Une symphonie sous la baguette de Ouahbi
Ce qui frappe, à la lecture de cette galerie de portraits, c’est l’intelligence de l’architecture. Mohamed Ouahbi n’a pas choisi ses adjoints par facilité ou par copinage. Il a assemblé des compétences qui, mises bout à bout, couvrent tous les angles du football moderne : la tactique européenne (Sacramento), l’identité et la psychologie du vestiaire (Hadji), l’analyse de la performance (El Fadil), la technologie. Chacun est un expert dans son domaine, mais aucun ne pourrait exister sans les autres. Ce n’est pas un staff, c’est un écosystème. Chaque décision, chaque entraînement, chaque briefing est le fruit d’un dialogue permanent entre ces sensibilités. « Sacramento propose un plan, Hadji le traduit pour les joueurs, El Fadil et Makroud le nourrissent de données, Jamal et Moussaoui le vérifient par rapport à la stratégie fédérale. Et Ouahbi, en chef d’orchestre, synthétise, arbitre, décide. La fluidité de ce processus est la clé de la performance », explique Hicham.
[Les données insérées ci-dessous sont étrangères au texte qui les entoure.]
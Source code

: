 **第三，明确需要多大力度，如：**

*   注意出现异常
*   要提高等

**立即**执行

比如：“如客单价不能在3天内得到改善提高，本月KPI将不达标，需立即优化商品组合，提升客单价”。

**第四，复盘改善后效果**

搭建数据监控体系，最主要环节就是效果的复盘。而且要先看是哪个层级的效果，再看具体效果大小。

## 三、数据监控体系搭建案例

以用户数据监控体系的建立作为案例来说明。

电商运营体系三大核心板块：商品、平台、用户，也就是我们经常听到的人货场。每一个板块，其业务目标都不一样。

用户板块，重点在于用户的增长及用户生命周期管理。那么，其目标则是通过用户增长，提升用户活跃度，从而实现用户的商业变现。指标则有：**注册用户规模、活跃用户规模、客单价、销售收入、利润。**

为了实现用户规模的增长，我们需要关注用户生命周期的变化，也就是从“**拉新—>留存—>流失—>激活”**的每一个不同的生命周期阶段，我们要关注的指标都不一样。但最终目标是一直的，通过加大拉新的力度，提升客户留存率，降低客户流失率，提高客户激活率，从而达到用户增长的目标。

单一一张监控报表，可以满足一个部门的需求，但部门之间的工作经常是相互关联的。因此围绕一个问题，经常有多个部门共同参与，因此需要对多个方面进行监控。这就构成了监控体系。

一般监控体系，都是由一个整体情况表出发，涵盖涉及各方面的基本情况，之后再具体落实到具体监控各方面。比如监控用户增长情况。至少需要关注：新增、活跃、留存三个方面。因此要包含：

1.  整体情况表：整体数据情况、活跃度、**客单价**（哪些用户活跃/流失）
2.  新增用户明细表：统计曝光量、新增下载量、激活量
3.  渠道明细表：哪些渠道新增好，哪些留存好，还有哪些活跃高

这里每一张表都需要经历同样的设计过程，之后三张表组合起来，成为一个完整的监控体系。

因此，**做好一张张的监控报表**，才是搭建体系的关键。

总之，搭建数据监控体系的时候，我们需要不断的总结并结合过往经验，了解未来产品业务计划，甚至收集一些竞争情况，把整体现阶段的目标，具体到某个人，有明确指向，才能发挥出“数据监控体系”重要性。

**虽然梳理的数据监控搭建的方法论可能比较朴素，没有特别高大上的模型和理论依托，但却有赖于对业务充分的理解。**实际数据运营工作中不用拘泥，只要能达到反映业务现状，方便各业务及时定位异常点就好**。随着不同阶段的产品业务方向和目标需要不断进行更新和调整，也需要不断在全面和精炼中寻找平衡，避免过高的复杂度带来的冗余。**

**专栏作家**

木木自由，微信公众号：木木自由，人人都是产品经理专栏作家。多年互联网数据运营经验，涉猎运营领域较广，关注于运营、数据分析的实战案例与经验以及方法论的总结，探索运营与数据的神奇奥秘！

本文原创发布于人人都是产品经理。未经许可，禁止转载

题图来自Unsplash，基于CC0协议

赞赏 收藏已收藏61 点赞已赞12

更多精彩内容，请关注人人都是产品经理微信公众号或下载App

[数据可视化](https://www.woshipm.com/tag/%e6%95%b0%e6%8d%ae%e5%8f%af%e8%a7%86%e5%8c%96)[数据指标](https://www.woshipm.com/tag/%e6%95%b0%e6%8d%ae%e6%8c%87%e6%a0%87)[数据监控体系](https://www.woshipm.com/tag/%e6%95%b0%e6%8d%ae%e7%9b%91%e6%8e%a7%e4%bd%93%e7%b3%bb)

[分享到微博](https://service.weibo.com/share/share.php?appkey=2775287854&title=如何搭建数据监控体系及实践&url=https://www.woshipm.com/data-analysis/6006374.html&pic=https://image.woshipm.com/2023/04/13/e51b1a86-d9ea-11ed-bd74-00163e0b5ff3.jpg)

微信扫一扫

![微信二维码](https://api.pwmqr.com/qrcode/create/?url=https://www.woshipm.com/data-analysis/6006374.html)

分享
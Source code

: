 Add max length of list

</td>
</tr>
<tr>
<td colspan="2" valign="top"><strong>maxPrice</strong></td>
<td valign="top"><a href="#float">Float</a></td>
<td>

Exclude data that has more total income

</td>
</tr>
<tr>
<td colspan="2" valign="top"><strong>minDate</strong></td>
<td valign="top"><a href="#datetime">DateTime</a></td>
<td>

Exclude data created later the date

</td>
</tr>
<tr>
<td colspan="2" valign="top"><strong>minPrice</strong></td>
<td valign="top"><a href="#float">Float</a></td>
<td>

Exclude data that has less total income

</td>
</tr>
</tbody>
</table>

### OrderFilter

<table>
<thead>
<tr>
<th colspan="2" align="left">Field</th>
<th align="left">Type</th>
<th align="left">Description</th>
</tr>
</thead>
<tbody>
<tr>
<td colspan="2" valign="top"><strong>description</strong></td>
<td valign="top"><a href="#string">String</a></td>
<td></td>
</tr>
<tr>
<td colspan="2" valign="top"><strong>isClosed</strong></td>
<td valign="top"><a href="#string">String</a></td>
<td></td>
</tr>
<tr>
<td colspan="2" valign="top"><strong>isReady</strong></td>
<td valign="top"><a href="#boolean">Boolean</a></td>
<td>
Cette organisation répond à une exigence fondamentale : le football de haut niveau n’est plus une affaire de génie solitaire, mais de travail collectif, méthodique, quasi industriel. Les Lions de l’Atlas, en s’équipant ainsi, se donnent les moyens de rivaliser avec les nations qui ont déjà franchi ce cap. La France, l’Angleterre, l’Espagne, le Brésil : toutes ont depuis longtemps structuré leur encadrement technique autour de ces profils complémentaires. Le Maroc, sous l’impulsion de la FRMF, rattrape s’impose et, surtout, l’intègre avec une identité propre.